- [Work to complete] Only lines with the word "response" belong in the answer; copy them from the records below.

+++ Supplied entries +++

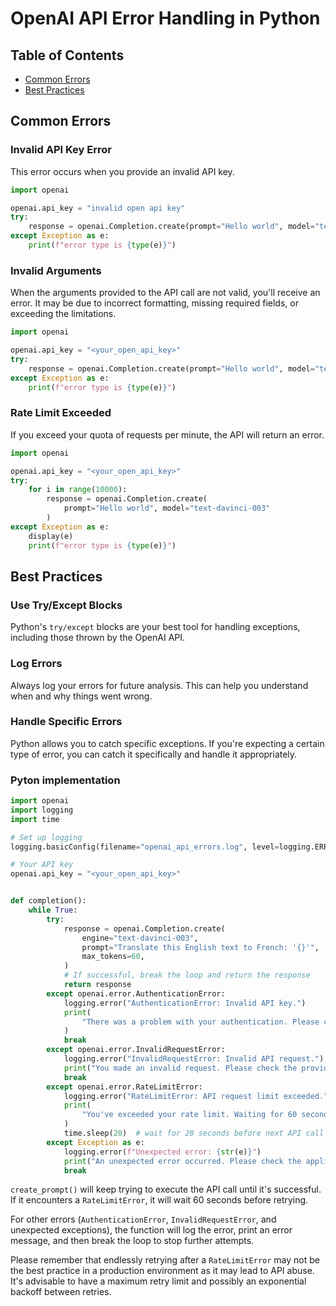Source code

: # OpenAI API Error Handling in Python

## Table of Contents
- [Common Errors](#common-errors)
- [Best Practices](#best-practices)

## Common Errors

### Invalid API Key Error

This error occurs when you provide an invalid API key.

```python
import openai

openai.api_key = "invalid open api key"
try:
    response = openai.Completion.create(prompt="Hello world", model="text-davinci-003")
except Exception as e:
    print(f"error type is {type(e)}")
```

### Invalid Arguments

When the arguments provided to the API call are not valid, you'll receive an error. It may be due to incorrect formatting, missing required fields, or exceeding the limitations.

```python
import openai

openai.api_key = "<your_open_api_key>"
try:
    response = openai.Completion.create(prompt="Hello world", model="text-davinci-004")
except Exception as e:
    print(f"error type is {type(e)}")
```

### Rate Limit Exceeded

If you exceed your quota of requests per minute, the API will return an error.

```python
import openai

openai.api_key = "<your_open_api_key>"
try:
    for i in range(10000):
        response = openai.Completion.create(
            prompt="Hello world", model="text-davinci-003"
        )
except Exception as e:
    display(e)
    print(f"error type is {type(e)}")
```

## Best Practices

### Use Try/Except Blocks

Python's `try/except` blocks are your best tool for handling exceptions, including those thrown by the OpenAI API.

### Log Errors

Always log your errors for future analysis. This can help you understand when and why things went wrong.

### Handle Specific Errors

Python allows you to catch specific exceptions. If you're expecting a certain type of error, you can catch it specifically and handle it appropriately.

### Pyton implementation

```python
import openai
import logging
import time

# Set up logging
logging.basicConfig(filename="openai_api_errors.log", level=logging.ERROR)

# Your API key
openai.api_key = "<your_open_api_key>"


def completion():
    while True:
        try:
            response = openai.Completion.create(
                engine="text-davinci-003",
                prompt="Translate this English text to French: '{}'",
                max_tokens=60,
            )
            # If successful, break the loop and return the response
            return response
        except openai.error.AuthenticationError:
            logging.error("AuthenticationError: Invalid API key.")
            print(
                "There was a problem with your authentication. Please check your API key."
            )
            break
        except openai.error.InvalidRequestError:
            logging.error("InvalidRequestError: Invalid API request.")
            print("You made an invalid request. Please check the provided parameters.")
            break
        except openai.error.RateLimitError:
            logging.error("RateLimitError: API request limit exceeded.")
            print(
                "You've exceeded your rate limit. Waiting for 60 seconds before retrying..."
            )
            time.sleep(20)  # wait for 20 seconds before next API call
        except Exception as e:
            logging.error(f"Unexpected error: {str(e)}")
            print("An unexpected error occurred. Please check the application logs.")
            break
```

`create_prompt()` will keep trying to execute the API call until it's successful. If it encounters a `RateLimitError`, it will wait 60 seconds before retrying. 

For other errors (`AuthenticationError`, `InvalidRequestError`, and unexpected exceptions), the function will log the error, print an error message, and then break the loop to stop further attempts. 

Please remember that endlessly retrying after a `RateLimitError` may not be the best practice in a production environment as it may lead to API abuse. It's advisable to have a maximum retry limit and possibly an exponential backoff between retries.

+++

- [Task solution]
    response = openai.Completion.create(prompt="Hello world", model="text-davinci-003")
    response = openai.Completion.create(prompt="Hello world", model="text-davinci-004")
        response = openai.Completion.create(
            response = openai.Completion.create(
            # If successful, break the loop and return the response
            return response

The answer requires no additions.